Três retratos contrastantes
«(…) Não admira, é claro, que se tenha imposto o primeiro
deles, quando desapareceram os grupos que os tinham criado e os iam
transmitindo à posteridade e que os estrangeiros também tivessem esquecido os
outros. A nação precisava do mito que aquela tradição transmitia para se rever
como protegida por Deus através da protecção que Ele concedera ao seu primeiro
rei. A monarquia não podia deixar de lhe dar preferências, porque a colocava a
si mesma no âmbito do sagrado e, portanto, da permanência para além da morte. Significava
que o seu fundador fora suscitado pelo próprio Deus e que transmitira aos seus
sucessores uma missão divina. Passadas as agressões almóadas, outros perigos
não menos graves ameaçaram a nação. A vitória sobre os primeiros dava fundada
esperança que a ajuda de Deus não faltaria também para defender os portugueses
de todas as provas. Todavia, curiosamente, a imagem clerical tardou muito a
alcançar a exclusividade.
Ainda no princípio do século XV, o cronista oficial da
corte, muito provavelmente o próprio Fernão Lopes, narrava na Crónica
de 1419 os feitos do nosso primeiro rei não apenas a partir das
memoráveis vitórias enumeradas outrora em Santa Cruz de Coimbra mas também com
base na Gesta. A ideia do carácter sobrenatural da monarquia aparecia
também na mesma crónica.

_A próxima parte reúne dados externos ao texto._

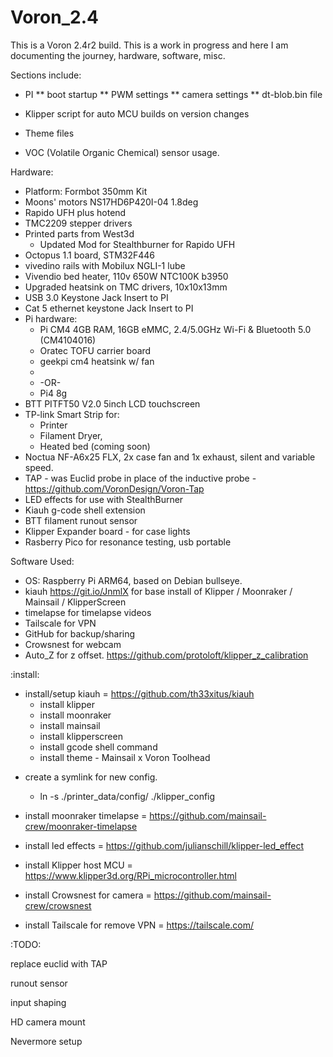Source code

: # Voron_2.4

This is a Voron 2.4r2 build.  This is a work in progress and here I am documenting the journey, hardware, software, misc.

Sections include:
* PI
** boot startup
** PWM settings
** camera settings
** dt-blob.bin file

* Klipper script for auto MCU builds on version changes
* Theme files
* VOC (Volatile Organic Chemical) sensor usage.



Hardware:

  * Platform: Formbot 350mm Kit
  * Moons' motors NS17HD6P420I-04 1.8deg
  * Rapido UFH plus hotend
  * TMC2209 stepper drivers
  * Printed parts from West3d
    * Updated Mod for Stealthburner for Rapido UFH
  * Octopus 1.1 board, STM32F446
  * vivedino rails with Mobilux NGLI-1 lube
  * Vivendio bed heater, 110v 650W NTC100K b3950
  * Upgraded heatsink on TMC drivers, 10x10x13mm
  * USB 3.0 Keystone Jack Insert to PI
  * Cat 5 ethernet keystone Jack Insert to PI
  * Pi hardware:
    * Pi CM4 4GB RAM, 16GB eMMC, 2.4/5.0GHz Wi-Fi & Bluetooth 5.0 (CM4104016)
    * Oratec TOFU carrier board
    * geekpi cm4 heatsink w/ fan
    *
    * -OR-
    * Pi4 8g    
  * BTT PITFT50 V2.0 5inch LCD touchscreen
  * TP-link Smart Strip for:
    * Printer
    * Filament Dryer,
    * Heated bed (coming soon)
  * Noctua NF-A6x25 FLX, 2x case fan and 1x exhaust, silent and variable speed.
  * TAP - was Euclid probe in place of the inductive probe - https://github.com/VoronDesign/Voron-Tap
  * LED effects for use with StealthBurner 
  * Kiauh g-code shell extension
  * BTT filament runout sensor
  * Klipper Expander board - for case lights
  * Rasberry Pico for resonance testing, usb portable


Software Used:  

  * OS: Raspberry Pi ARM64, based on Debian bullseye.
  * kiauh https://git.io/JnmlX for base install of Klipper / Moonraker / Mainsail / KlipperScreen
  * timelapse for timelapse videos
  * Tailscale for VPN
  * GitHub for backup/sharing
  * Crowsnest for webcam
  * Auto_Z for z offset. https://github.com/protoloft/klipper_z_calibration


:install:

- install/setup kiauh = https://github.com/th33xitus/kiauh
  * install klipper
  * install moonraker
  * install mainsail
  * install klipperscreen
  * install gcode shell command
  * install theme - Mainsail x Voron Toolhead

* create a symlink for new config.  
  * ln -s ./printer_data/config/ ./klipper_config

* install moonraker timelapse = https://github.com/mainsail-crew/moonraker-timelapse
* install led effects = https://github.com/julianschill/klipper-led_effect
* install Klipper host MCU = https://www.klipper3d.org/RPi_microcontroller.html
* install Crowsnest for camera = https://github.com/mainsail-crew/crowsnest
* install Tailscale for remove VPN = https://tailscale.com/




:TODO:

replace euclid with TAP 

runout sensor

input shaping

HD camera mount

Nevermore setup

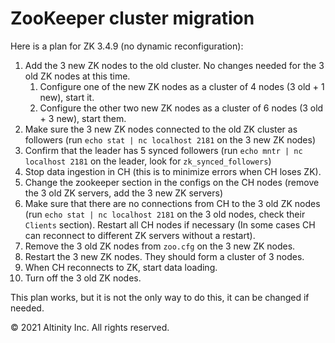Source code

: # ZooKeeper cluster migration

Here is a plan for ZK 3.4.9 \(no dynamic reconfiguration\):

1. Add the 3 new ZK nodes to the old cluster. No changes needed for the 3 old ZK nodes at this time.
   1. Configure one of the new ZK nodes as a cluster of 4 nodes \(3 old + 1 new\), start it.
   2. Configure the other two new ZK nodes as a cluster of 6 nodes \(3 old + 3 new\), start them.
2. Make sure the 3 new ZK nodes connected to the old ZK cluster as followers \(run `echo stat | nc localhost 2181` on the 3 new ZK nodes\)
3. Confirm that the leader has 5 synced followers \(run `echo mntr | nc localhost 2181` on the leader, look for `zk_synced_followers`\)
4. Stop data ingestion in CH \(this is to minimize errors when CH loses ZK\).
5. Change the zookeeper section in the configs on the CH nodes \(remove the 3 old ZK servers, add the 3 new ZK servers\)
6. Make sure that there are no connections from CH to the 3 old ZK nodes \(run `echo stat | nc localhost 2181` on the 3 old nodes, check their `Clients` section\). Restart all CH nodes if necessary \(In some cases CH can reconnect to different ZK servers without a restart\).
7. Remove the 3 old ZK nodes from `zoo.cfg` on the 3 new ZK nodes.
8. Restart the 3 new ZK nodes. They should form a cluster of 3 nodes.
9. When CH reconnects to ZK, start data loading.
10. Turn off the 3 old ZK nodes.

This plan works, but it is not the only way to do this, it can be changed if needed.

© 2021 Altinity Inc. All rights reserved.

Não tanto, porém, em virtude de um elogio moral do
género daquele que o cónego de Santa Cruz produzira mas juntando a uma
adaptação da Gesta um relato do milagre de Ourique que explicava a
origem divina das armas da família real, que depois se tornaram as do reino, e
centrando em torno deste episódio a memória nacional acerca de Afonso
Henriques. Assim, quem dava o tom à mentalidade corrente da corte
durante o reinado de João I eram ainda os nobres e leigos e não os clérigos. O mito
de Afonso Henriques tinha ainda uma forte marca profana. O retrato do herói
colérico e com um destino trágico seduzia ainda a corte e não parecia indigno
aos cortesãos desse tempo que a monarquia tivesse sido fundada por um homem
assim. O rei não se tinha ainda apropriado do halo sagrado com que depois se
veio a envolver. Os escribas da chancelaria constituíam, sem dúvida, o grupo
pensante, mas a sua linguagem era menos acessível que a dos trovadores e
jograis e demasiado subordinada aos seus pontos de vista.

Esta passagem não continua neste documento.